Administrator of General Services
- Acting January 20, 2025 – July 21, 2025
- President: Donald Trump
- Preceded by: Robin Carnahan
- Succeeded by: Michael Rigas (acting)

Deputy Administrator of the General Services Administration
- In office January 20, 2025 – September 2, 2025
- President: Donald Trump
- Preceded by: Katy Kale
- Succeeded by: Mike Lynch

Personal details
- Born: 1980 (age 45–46) or 1981 (age 44–45)
- Alma mater: Yale University (B.S. in Mechanical Engineering and Economics); Stanford University (MBA);
- Occupation: CEO of C3.ai; entrepreneur
- Known for: Co-founder and CEO of Airkit; leadership roles at Salesforce; GSA Administrator

= Stephen Ehikian =

American Deputy Administrator of the GSA

Stephen Ehikian (born ) is the chief executive officer of C3 AI, an enterprise artificial intelligence company, and a former government official during the Trump administration between January and September 2025. Ehikian was appointed Acting Administrator and Deputy Administrator of the General Services Administration (GSA) on January 21, 2025. In March 2025, he delegated the responsibilities of deputy administrator to senior adviser Mike Lynch. In July 2025, he was replaced as acting administrator by Michael Rigas, but remained at GSA in his role as deputy administrator. Prior to GSA, Ehikian was the Vice President of AI Products at Salesforce and cofounded a startup named Airkit.ai.

On September 2, 2025, Ehikian announced that he would be stepping down from his role as GSA deputy administrator.
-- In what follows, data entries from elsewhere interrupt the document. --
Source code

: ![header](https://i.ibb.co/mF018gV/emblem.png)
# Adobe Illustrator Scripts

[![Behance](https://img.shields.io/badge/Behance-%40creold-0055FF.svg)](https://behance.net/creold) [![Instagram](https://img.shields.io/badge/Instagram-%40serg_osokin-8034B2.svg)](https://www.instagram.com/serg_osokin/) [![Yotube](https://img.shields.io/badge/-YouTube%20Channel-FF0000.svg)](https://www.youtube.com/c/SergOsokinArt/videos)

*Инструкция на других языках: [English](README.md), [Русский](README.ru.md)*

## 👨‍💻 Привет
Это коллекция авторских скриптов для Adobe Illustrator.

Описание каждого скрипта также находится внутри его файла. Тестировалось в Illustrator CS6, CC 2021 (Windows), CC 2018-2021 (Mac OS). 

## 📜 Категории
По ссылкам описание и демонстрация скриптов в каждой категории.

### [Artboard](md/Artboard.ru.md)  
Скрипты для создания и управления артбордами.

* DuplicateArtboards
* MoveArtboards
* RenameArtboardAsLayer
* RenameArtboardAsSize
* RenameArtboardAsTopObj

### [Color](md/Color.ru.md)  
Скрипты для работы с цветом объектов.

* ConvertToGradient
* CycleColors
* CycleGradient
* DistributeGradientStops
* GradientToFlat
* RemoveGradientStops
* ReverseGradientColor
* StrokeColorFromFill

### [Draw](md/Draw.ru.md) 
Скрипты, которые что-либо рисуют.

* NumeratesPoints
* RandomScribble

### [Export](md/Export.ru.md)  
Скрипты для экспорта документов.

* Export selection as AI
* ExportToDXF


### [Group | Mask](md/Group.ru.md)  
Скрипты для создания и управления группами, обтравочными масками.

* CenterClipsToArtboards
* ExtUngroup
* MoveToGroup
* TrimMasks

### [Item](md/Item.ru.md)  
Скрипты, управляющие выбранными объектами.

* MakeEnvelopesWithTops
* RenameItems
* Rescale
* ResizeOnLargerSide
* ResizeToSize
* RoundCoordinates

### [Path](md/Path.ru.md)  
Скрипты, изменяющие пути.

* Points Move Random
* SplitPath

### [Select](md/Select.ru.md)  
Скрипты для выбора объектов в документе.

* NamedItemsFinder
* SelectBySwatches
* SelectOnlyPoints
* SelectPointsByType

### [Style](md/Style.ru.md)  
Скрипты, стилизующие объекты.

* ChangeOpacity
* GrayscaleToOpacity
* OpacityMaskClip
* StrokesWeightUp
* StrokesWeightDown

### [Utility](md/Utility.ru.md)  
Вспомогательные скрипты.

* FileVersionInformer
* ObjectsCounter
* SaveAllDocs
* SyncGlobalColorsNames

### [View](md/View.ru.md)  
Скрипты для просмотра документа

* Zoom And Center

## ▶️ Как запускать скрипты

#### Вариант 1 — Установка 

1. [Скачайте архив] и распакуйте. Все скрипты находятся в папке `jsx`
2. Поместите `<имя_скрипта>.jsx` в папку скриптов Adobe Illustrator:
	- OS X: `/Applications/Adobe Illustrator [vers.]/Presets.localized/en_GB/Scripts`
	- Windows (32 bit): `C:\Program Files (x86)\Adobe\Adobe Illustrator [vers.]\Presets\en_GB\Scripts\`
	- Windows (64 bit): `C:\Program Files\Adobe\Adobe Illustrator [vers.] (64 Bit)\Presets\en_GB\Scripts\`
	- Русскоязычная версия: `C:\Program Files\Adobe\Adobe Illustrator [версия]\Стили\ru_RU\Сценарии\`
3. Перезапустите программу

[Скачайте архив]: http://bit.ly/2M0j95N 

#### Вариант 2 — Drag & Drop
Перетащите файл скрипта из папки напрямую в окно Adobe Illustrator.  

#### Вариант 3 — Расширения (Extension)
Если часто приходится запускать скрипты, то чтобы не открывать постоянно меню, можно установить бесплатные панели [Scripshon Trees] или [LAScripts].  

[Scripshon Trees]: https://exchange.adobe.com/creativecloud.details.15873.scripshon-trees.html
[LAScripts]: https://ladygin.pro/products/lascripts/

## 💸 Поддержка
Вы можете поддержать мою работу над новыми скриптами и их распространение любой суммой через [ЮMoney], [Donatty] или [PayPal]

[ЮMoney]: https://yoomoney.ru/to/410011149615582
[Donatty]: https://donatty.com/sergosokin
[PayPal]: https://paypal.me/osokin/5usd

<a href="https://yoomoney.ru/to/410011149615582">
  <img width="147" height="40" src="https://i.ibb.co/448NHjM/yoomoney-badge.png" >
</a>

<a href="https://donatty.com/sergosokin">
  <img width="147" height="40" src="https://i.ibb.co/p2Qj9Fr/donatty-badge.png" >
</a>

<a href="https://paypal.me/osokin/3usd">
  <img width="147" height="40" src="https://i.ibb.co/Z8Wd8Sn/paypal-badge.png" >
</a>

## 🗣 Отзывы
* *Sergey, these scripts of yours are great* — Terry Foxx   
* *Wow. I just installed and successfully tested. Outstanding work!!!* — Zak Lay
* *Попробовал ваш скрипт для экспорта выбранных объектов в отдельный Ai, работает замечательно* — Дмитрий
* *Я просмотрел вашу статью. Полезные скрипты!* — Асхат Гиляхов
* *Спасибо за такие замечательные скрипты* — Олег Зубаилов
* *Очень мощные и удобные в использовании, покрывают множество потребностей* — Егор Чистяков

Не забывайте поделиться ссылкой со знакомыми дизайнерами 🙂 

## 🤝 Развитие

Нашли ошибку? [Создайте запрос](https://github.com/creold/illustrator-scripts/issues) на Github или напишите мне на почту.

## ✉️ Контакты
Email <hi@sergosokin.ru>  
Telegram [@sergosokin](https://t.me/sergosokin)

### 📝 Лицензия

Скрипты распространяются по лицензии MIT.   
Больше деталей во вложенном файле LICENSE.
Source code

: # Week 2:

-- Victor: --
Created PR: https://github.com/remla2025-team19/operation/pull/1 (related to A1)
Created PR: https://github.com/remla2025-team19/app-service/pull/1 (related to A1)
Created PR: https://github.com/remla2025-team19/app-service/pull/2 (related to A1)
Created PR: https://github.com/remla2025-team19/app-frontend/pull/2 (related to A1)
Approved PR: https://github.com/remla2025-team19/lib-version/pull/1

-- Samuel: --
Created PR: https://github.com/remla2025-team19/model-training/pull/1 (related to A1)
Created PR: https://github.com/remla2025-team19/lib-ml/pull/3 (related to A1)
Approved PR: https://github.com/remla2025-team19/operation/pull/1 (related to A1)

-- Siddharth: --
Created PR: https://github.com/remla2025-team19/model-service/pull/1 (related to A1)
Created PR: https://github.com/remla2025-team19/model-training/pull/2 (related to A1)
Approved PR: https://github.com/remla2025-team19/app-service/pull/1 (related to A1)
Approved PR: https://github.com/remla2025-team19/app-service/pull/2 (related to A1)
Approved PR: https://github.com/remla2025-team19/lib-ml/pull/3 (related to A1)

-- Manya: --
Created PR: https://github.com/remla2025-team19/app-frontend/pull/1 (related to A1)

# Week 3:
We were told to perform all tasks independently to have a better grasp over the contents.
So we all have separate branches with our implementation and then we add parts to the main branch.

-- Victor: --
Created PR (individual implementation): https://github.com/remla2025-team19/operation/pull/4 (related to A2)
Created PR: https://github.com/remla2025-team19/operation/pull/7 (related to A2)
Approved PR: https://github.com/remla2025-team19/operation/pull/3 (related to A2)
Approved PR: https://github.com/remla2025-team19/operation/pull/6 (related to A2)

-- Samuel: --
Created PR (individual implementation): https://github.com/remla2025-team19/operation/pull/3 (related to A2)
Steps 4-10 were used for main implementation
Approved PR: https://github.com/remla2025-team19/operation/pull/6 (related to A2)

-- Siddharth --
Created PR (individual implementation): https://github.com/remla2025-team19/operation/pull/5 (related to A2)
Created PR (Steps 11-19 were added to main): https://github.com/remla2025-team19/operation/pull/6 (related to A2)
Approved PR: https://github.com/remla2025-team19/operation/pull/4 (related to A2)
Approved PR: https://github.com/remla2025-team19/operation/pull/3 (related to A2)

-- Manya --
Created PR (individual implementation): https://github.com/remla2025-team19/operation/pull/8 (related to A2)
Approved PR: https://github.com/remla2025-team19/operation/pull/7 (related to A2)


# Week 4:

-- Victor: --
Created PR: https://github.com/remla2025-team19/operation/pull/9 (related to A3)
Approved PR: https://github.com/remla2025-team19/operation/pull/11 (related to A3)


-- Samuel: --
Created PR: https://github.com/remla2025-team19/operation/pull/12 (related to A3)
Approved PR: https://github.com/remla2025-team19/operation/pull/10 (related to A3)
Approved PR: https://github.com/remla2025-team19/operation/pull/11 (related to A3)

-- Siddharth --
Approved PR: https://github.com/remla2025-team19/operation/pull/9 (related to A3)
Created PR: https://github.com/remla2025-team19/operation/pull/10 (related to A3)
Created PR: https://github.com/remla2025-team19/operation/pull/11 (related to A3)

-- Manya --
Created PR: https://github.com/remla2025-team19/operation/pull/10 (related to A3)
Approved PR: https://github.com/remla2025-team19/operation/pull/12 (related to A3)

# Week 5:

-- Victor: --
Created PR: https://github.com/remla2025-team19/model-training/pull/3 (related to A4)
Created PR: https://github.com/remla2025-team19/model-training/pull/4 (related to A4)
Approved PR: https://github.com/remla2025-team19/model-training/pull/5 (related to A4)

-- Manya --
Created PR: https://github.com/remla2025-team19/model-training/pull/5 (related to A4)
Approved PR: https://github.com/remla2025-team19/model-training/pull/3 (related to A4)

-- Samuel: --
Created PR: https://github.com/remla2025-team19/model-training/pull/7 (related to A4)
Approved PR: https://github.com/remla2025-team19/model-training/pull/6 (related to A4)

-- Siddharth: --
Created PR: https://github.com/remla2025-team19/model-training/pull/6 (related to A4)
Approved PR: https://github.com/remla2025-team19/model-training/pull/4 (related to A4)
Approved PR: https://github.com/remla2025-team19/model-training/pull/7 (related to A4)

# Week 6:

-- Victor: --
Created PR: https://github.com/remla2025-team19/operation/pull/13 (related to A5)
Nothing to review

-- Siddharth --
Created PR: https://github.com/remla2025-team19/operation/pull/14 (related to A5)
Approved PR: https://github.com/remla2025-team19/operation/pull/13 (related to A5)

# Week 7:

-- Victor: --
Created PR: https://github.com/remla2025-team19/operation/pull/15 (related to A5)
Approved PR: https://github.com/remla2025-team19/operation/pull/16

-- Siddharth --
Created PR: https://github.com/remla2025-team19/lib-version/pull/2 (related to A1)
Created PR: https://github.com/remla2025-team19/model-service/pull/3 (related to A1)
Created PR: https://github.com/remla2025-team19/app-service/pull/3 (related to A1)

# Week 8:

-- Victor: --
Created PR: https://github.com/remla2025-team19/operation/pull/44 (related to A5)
On September 3, C3 AI announced that Ehikian had been appointed CEO effective September 1.

== Education and early career ==
Stephen Ehikian obtained undergraduate degrees in Mechanical Engineering and Economics from Yale University. He later obtained a Master of Business Administration degree from the Stanford Graduate School of Business, which he pursued jointly with a master of science degree in Environment and Resources.

Early in his career, Ehikian worked in the finance sector with positions at Morgan Stanley, Westbrook Partners, and SRS Investment Management.

Ehikian is from Atherton, California. He is married to Andrea Conway, who was a designer at X. His brother is Brad Ehikian, partner at Palo Alto-based commercial real estate firm Premier Properties.

==Business career==

===RelateIQ===
After completing his MBA, Ehikian served as COO of startup RelateIQ, which was founded by Palantir alumni Steve Loughlin and Adam Evans in 2011. RelateIQ was a sales-intelligence startup that automatically captured data from email, calendar, phone records, and other communications to provide real-time insights and recommendations for managing customer relationships.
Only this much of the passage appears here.